Che la Germania rappresenti l’economia più solida e competitiva dell’Unione Europea è difficilmente contestabile. La produttività tedesca mostra dinamiche che sono indiscutibilmente superiori a tutti i paesi dell’area euro oltre ad avere delle finanze pubbliche relativamente solide. Peraltro, considerando i debiti detenuti dalla KFW, agenzia governativa che detiene € 430 miliardi di debito non consolidati nel bilancio pubblico, il rapporto tra debito e PIL tedesco sarebbe intorno al 98% (rispetto all’82% del 3° trimestre 2012). Per confronto, le equivalenti istituzioni italiane e francesi (Cassa Depositi e Prestiti, Caisse de Depots et Consignations) hanno esposizioni debitorie pari rispettivamente a circa € 6 e € 25 miliardi, importi che non sposterebbero altrettanto significativamente i debiti dei due paesi (127% e 90% del PIL).
Come si può notare, le distanze esistono ma sono meno significative relativamente ai paesi mentre lo sono rispetto al parametro fissato dal Trattato di Maastricht, pari ad un limite - ovviamente derogabile - del 60% come rapporto tra debito e PIL. E’ importante tenere conto che le manovre di correzione per le quali deve essere richiesta la procedura di autorizzazione alla Commissione Europea sono tarate sul valore del 60%, parametro oramai abbastanza anacronistico a livello mondiale (debito/PIL: 80%, su dati Fondo Monetario Internazionale relativi a circa 180 paesi). Le vere differenze, quindi, sono nella struttura dei tassi, su cui si è detto già molto, e sulla struttura dei sistemi bancari, su cui si può dire ancora qualcosa.
La recente vicenda di Cipro ha spostato l’attenzione dal problema del debito al problema del funzionamento dei sistemi bancari. Sebbene le banche cipriote detenessero quote rilevanti di debito greco, l’origine della difficoltà risiede nella dimensione anomala del sistema bancario rispetto sia all’economia e che alle risorse patrimoniali. Da questo punto di vista le distanze tra paesi sono molto più marcate. Prendiamo un semplice indice (Equity Ratio: Tangible Equity/Tangible Assets) dato dal rapporto tra patrimonio e attivo, entrambi alleggeriti delle parti immateriali. Negli Stati Uniti la FDIC (Federal Deposit and Insurance Corporation, l’ente che assicura i depositi bancari) sta ragionando su un valore indicativo del 5% (suggerito anche dall’OCSE), ritenendolo più idoneo ad evitare l’insorgere di fragilità sistemiche ed ad incentivare comportamenti virtuosi delle banche nell’assunzione di rischi quantitativamente eccessivi, lasciando alle singole banche la valutazione della tipologia di attivi da detenere in portafoglio.

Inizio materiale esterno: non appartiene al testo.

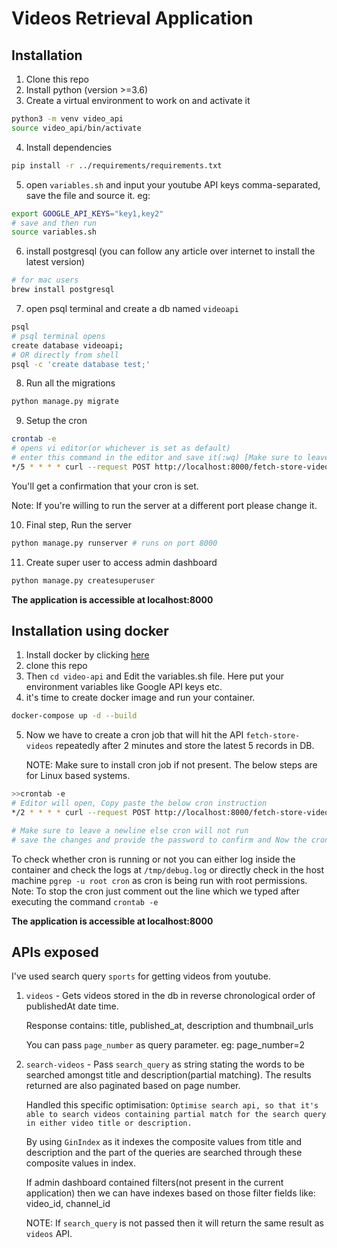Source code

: # Videos Retrieval Application

## Installation
1. Clone this repo
2. Install python (version >=3.6)
3. Create a virtual environment to work on and activate it
```bash
python3 -m venv video_api
source video_api/bin/activate
```
4. Install dependencies
```bash
pip install -r ../requirements/requirements.txt
```
5. open `variables.sh` and input your youtube API keys comma-separated, save the file and source it.
eg:
```bash
export GOOGLE_API_KEYS="key1,key2"
# save and then run
source variables.sh
```
6. install postgresql (you can follow any article over internet to install the latest version)

```bash
# for mac users
brew install postgresql
```
7. open psql terminal and create a db named `videoapi`
```bash
psql
# psql terminal opens
create database videoapi;
# OR directly from shell
psql -c 'create database test;'
```
8. Run all the migrations
```bash
python manage.py migrate
```
9. Setup the cron
```bash
crontab -e
# opens vi editor(or whichever is set as default)
# enter this command in the editor and save it(:wq) [Make sure to leave a new line at EOF else cron will not run]
*/5 * * * * curl --request POST http://localhost:8000/fetch-store-videos/

```
You'll get a confirmation that your cron is set.
  

Note: If you're willing to run the server at a different port please change it.
  
10. Final step, Run the server
```bash
python manage.py runserver # runs on port 8000
```
11. Create super user to access admin dashboard
```bash
python manage.py createsuperuser
```
**The application is accessible at localhost:8000**


## Installation using docker
1. Install docker by clicking [here](https://docs.docker.com/get-docker/)
2. clone this repo
3. Then `cd video-api` and Edit the variables.sh file. 
Here put your environment variables like Google API keys etc.
4. it's time to create docker image and run your container.
```bash
docker-compose up -d --build
```
5. Now we have to create a cron job that will hit the API `fetch-store-videos` repeatedly after 2 minutes and store the latest 5 records in DB. 
  
    NOTE:     Make sure to install cron job if not present. The below steps are for Linux based systems.
```bash
>>crontab -e
# Editor will open, Copy paste the below cron instruction
*/2 * * * * curl --request POST http://localhost:8000/fetch-store-videos/

# Make sure to leave a newline else cron will not run
# save the changes and provide the password to confirm and Now the cron is up and running.
```
To check whether cron is running or not you can either log inside the container and check the logs at `/tmp/debug.log` or directly check in the host machine `pgrep -u root cron` as cron is being run with root permissions.
Note: To stop the cron just comment out the line which we typed after executing the command `crontab -e`

**The application is accessible at localhost:8000**

## APIs exposed
I've used search query `sports` for getting videos from youtube.
1. `videos` - Gets videos stored in the db in reverse chronological order of publishedAt date time.
  
    Response contains: title, published_at, description and thumbnail_urls

    You can pass `page_number` as query parameter. eg: page_number=2
2. `search-videos` - Pass `search_query` as string stating the words to be searched amongst title and description(partial matching). The results returned are also paginated based on page number.
  
    Handled this specific optimisation:
`Optimise search api, so that it's able to search videos containing partial match for the search query in either video title or description.`
  
    By using `GinIndex` as it indexes the composite values from title and description and the part of the queries are searched through these composite values in index.

  
    If admin dashboard contained filters(not present in the current application) then we can have indexes based on those filter fields like: video_id, channel_id
  
    NOTE: If `search_query` is not passed then it will return the same result as `videos` API.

Il sistema bancario italiano (dati BCE) già rispetta stabilmente questo indicatore di solidità mentre Francia e soprattutto Germania segnalano ancora una eccessiva dimensione dei propri attivi rispetto alle risorse patrimoniali delle banche. Essendo gran parte del sistema bancario tedesco controllato da enti pubblici (ad esempio le Regioni) appare singolare che la riconosciuta forza e solidità del sistema finanziario tedesco si traduca a livello bancario in una fragilità patrimoniale che l’Italia non vive, grazie anche alla diversa tipologia di azionariato. Se dovessimo guardare alle sole banche principali (due italiane, due tedesche e tre francesi), un paio non raggiungono neppure il limite del 3% di Equity Ratio imposto dalle nuove regole di Basilea III, altre tre sono sotto il 4% mentre le due italiane sono prossime o ben sopra il 5% Dove l’Italia è maggiormente sotto pressione è dal lato delle sofferenze a causa della fase di perdurante recessione.

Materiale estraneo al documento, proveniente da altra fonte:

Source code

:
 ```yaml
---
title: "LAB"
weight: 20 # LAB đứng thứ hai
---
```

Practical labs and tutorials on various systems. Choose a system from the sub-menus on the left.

Volendo proseguire nel ragionamento, se può essere comprensibile (ma non oltre una certa misura, date le premesse) distanziarsi dall’eccesso di debito pubblico italiano, diventa meno comprensibile la mancata accettazione della migliore condizione patrimoniale delle banche italiane le quali dovrebbero in realtà godere di migliori parametri di affidabilità e, di conseguenza, attrarre maggiori risorse sul mercato interbancario e dei capitali permettendo la ripresa degli affidamenti e facilitando l’uscita dalla recessione. Non vorremmo mai che i correntisti russi di Cipro o la visibilità dei depositi austriaci restino aneddoti che impediscano l’effettiva attivazione del processo di unificazione bancaria.